Kuo's plays have been translated into German, Japanese, Hindi, Malay, Tamil and French. Since the 1980s, they have been performed in Asian countries, including Hong Kong, Malaysia and China, as well as in Australia, the USA, Europe, Africa and the Middle East.

In 2000, the Tokyo Asian Art Festival organised a tribute to Kuo by staging three of his plays. The plays were each directed and performed by people of different nationalities in their own languages. The Coffin was directed by Putu Wijaya and performed by Teater Mandiri of Indonesia; Lao Jiu was directed by Anuradha Kapur and performed by Dishantar of India; and The Silly Little Girl and the Funny Old Tree was directed by Makoyo Sato and performed by the Black Tent Theatre of Japan.

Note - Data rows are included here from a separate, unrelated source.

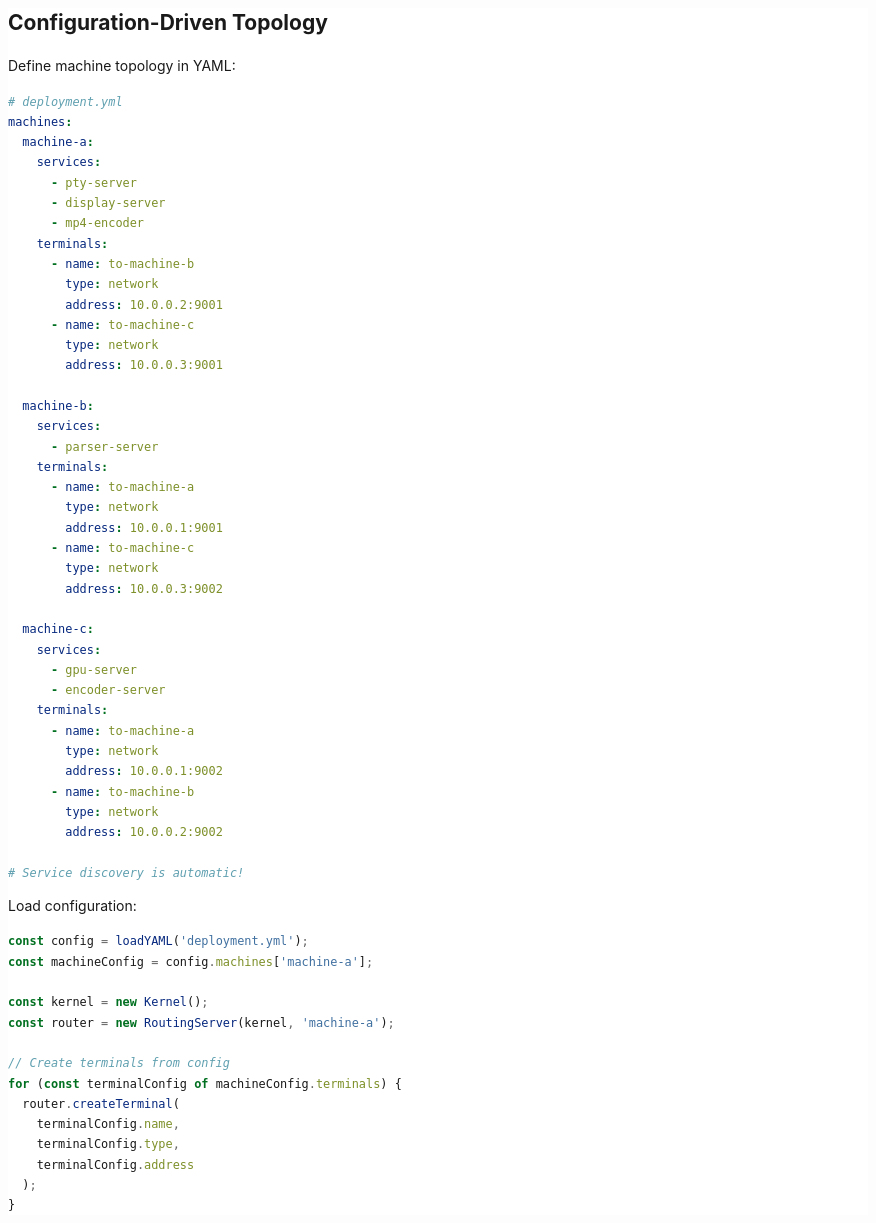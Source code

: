 
## Configuration-Driven Topology

Define machine topology in YAML:

```yaml
# deployment.yml
machines:
  machine-a:
    services:
      - pty-server
      - display-server
      - mp4-encoder
    terminals:
      - name: to-machine-b
        type: network
        address: 10.0.0.2:9001
      - name: to-machine-c
        type: network
        address: 10.0.0.3:9001

  machine-b:
    services:
      - parser-server
    terminals:
      - name: to-machine-a
        type: network
        address: 10.0.0.1:9001
      - name: to-machine-c
        type: network
        address: 10.0.0.3:9002

  machine-c:
    services:
      - gpu-server
      - encoder-server
    terminals:
      - name: to-machine-a
        type: network
        address: 10.0.0.1:9002
      - name: to-machine-b
        type: network
        address: 10.0.0.2:9002

# Service discovery is automatic!
```

Load configuration:

```typescript
const config = loadYAML('deployment.yml');
const machineConfig = config.machines['machine-a'];

const kernel = new Kernel();
const router = new RoutingServer(kernel, 'machine-a');

// Create terminals from config
for (const terminalConfig of machineConfig.terminals) {
  router.createTerminal(
    terminalConfig.name,
    terminalConfig.type,
    terminalConfig.address
  );
}

```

In 2015, during the Singapore Festival in France, The Coffin was the first Singapore play to be performed in French, alongside Emily of Emerald Hill by Stella Kon, translated and directed by Marc Goldberg.

==Death==
In his last years, Kuo devoted most of his energy to the Theatre Training & Research Programme. He was diagnosed with kidney cancer in July 2001, and died on 10 September 2002, at the age of 63, from kidney and liver cancer. He is survived by his wife and two daughters. Goh currently serves as an artistic advisor at TTP, alongside Jian Hong as an artistic director.